As I say this, I feel some kind of twinge of concern that people will find this and use it to attack me, or that crazy people will act badly inspired by my questions. I hypothesize that the moderators are feeling this kind of twinge more generally. I think this is the sort of twinge that should and must be overridden, because listening to it means that your discourse will forever be at the mercy of whoever is most hostile to you, or whoever is craziest. You can’t figure out true things in that situation.
(On a personal level, I apologize to the moderators for putting them in difficult situations by saying things that are deliberately in the grey areas of their moderation policy. Nevertheless I think it’s important enough that I will continue doing this. EA is not just a group of nerds on the internet any more, it’s a force that shapes the world in a bunch of ways, and so it is crucial that we don’t echo-chamber ourselves into doing crazy stuff (including, or especially, when the crazy stuff matches mainstream consensus). If you would like to warn/ban me, then I would harbor no personal ill-will about it, though of course I will consider that evidence that I and others should be much more wary about the quality of discourse on the forum.)
What links here?
- Will Aldred's comment on Will Aldred’s Quick takes by Will Aldred (10 Jun 2025 17:48 UTC; 14 points)

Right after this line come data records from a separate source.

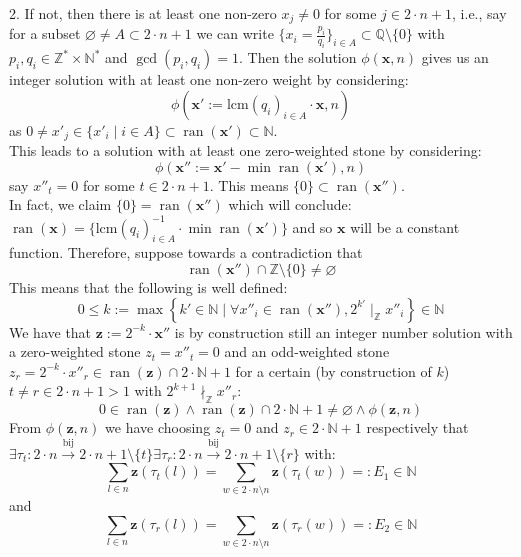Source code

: \documentclass[11pt, a4paper, oneside]{article}
\theoremstyle{remark}
\theoremstyle{lemma}
\begin{document}
2. If not, then there is at least one non-zero $x_j \neq 0$ for some $j \in 2 \cdot n + 1$, i.e., say for a subset $\varnothing \neq A \subset 2 \cdot n + 1$ we can write $\{x_i = \frac{p_i}{q_i}\}_{i \in A} \subset \mathbb{Q} \setminus \{0\}$ with $p_i, q_i \in \mathbb{Z}^{*} \times \mathbb{N}^{*}$ and $\gcd(p_i, q_i) = 1$. Then the solution $\phi(\mathbf{x}, n)$ gives us an integer solution with at least one non-zero weight by considering:
$$
\phi(\mathbf{x}':= \text{lcm}(q_i)_{i \in A} \cdot \mathbf{x}, n)
$$
as $0 \neq x'_j \in \{x'_i \mid i \in A\} \subset \operatorname{ran}(\mathbf{x}') \subset \mathbb{N}$.
\\
This leads to a solution with at least one zero-weighted stone by considering:
$$
\phi(\mathbf{x}'' := \mathbf{x}' - \min \operatorname{ran}(\mathbf{x}'), n)
$$
say $x''_t = 0$ for some $t \in 2 \cdot n + 1$. This means $\{0\} \subset \operatorname{ran}(\mathbf{x}'')$.
\\
In fact, we claim $\{0\} = \operatorname{ran}(\mathbf{x}'')$ which will conclude: $\operatorname{ran}(\mathbf{x}) = \{\text{lcm}(q_i)_{i \in A}^{-1} \cdot \min \operatorname{ran}(\mathbf{x}')\}$ and so $\mathbf{x}$ will be a constant function. Therefore, suppose towards a contradiction that
$$
\operatorname{ran}(\mathbf{x}'') \cap \mathbb{Z} \setminus \{0\} \neq \varnothing
$$
This means that the following is well defined:
$$
0 \leq k := \max \left\{ k' \in \mathbb{N} \mid \forall x''_i \in \operatorname{ran}(\mathbf{x}''), 2^{k'} \mid_{\mathbb{Z}} x''_i \right\} \in \mathbb{N}
$$
We have that $\mathbf{z} := 2^{-k} \cdot \mathbf{x}''$ is by construction still an integer number solution with a zero-weighted stone $z_t = x''_t = 0$ and an odd-weighted stone $z_r = 2^{-k} \cdot x''_r \in \operatorname{ran}(\mathbf{z}) \cap 2 \cdot \mathbb{N} + 1$ for a certain (by construction of $k$) $t \neq r \in 2 \cdot n + 1 > 1$ with $2^{k+1} \nmid_{\mathbb{Z}} x''_r$:
$$
0 \in \operatorname{ran}(\mathbf{z}) \wedge \operatorname{ran}(\mathbf{z}) \cap 2 \cdot \mathbb{N} + 1 \neq \varnothing \wedge \phi(\mathbf{z}, n)
$$
From $\phi(\mathbf{z}, n)$ we have choosing $z_t = 0$ and $z_r \in 2 \cdot \mathbb{N} + 1$ respectively that $\exists \tau_t: 2 \cdot n \overset{\text{bij}}{\rightarrow} 2 \cdot n + 1 \setminus \{t\} \exists \tau_r: 2 \cdot n \overset{\text{bij}}{\rightarrow} 2 \cdot n + 1 \setminus \{r\}$ with:
$$
\sum_{l \in n} \mathbf{z}(\tau_t(l)) = \sum_{w \in 2 \cdot n \setminus n} \mathbf{z}(\tau_t(w)) =: E_1 \in \mathbb{N}
$$
and
$$
\sum_{l \in n} \mathbf{z}(\tau_r(l)) = \sum_{w \in 2 \cdot n \setminus n} \mathbf{z}(\tau_r(w)) =: E_2 \in \mathbb{N}
$$
\end{document}
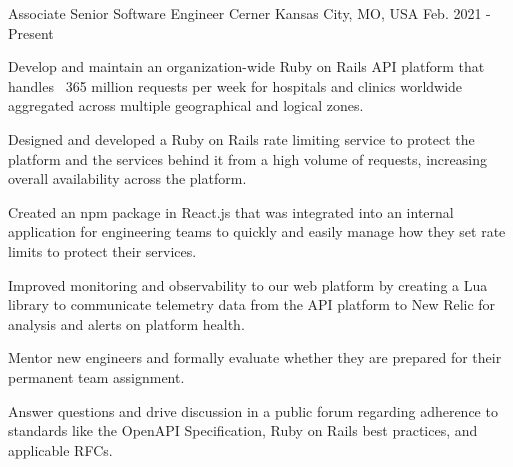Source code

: 

\begin{cventries}

  \cventry
    {Associate Senior Software Engineer} %
    {Cerner} %
    {Kansas City, MO, USA} %
    {Feb. 2021 - Present} %
    {
      \begin{cvitems} %
        \item {Develop and maintain an organization-wide Ruby on Rails API platform that handles ~365 million requests per week for hospitals and clinics worldwide aggregated across multiple geographical and logical zones.}
        \item {Designed and developed a Ruby on Rails rate limiting service to protect the platform and the services behind it from a high volume of requests, increasing overall availability across the platform.}
        \item {Created an npm package in React.js that was integrated into an internal application for engineering teams to quickly and easily manage how they set rate limits to protect their services.}
        \item {Improved monitoring and observability to our web platform by creating a Lua library to communicate telemetry data from the API platform to New Relic for analysis and alerts on platform health.}
        \item {Mentor new engineers and formally evaluate whether they are prepared for their permanent team assignment.}
        \item {Answer questions and drive discussion in a public forum regarding adherence to standards like the OpenAPI Specification, Ruby on Rails best practices, and applicable RFCs.}
      \end{cvitems}
    }


\end{cventries}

richard_ngo 28 Aug 2024 20:04 UTC
10 points
3 ∶ 1
in reply to: JP Addison🔸’s comment on: Lizka’s Shortform
This moderation policy seems absurd. The post in question was clearly asking purely hypothetical questions, and wasn’t even advocating for any particular answer to the question. May as well ban users for asking whether it’s moral to push a man off a bridge to stop a trolley, or ban Peter Singer for his thought experiments about infanticide.
Perhaps dstudiocode has misbehaved in other ways, but this announcement focuses on something that should be clearly within the bounds of acceptable discourse. (In particular, the standard of “content that could be interpreted as X” is a very censorious one, since you now need to cater to a wide range of possible interpretations.)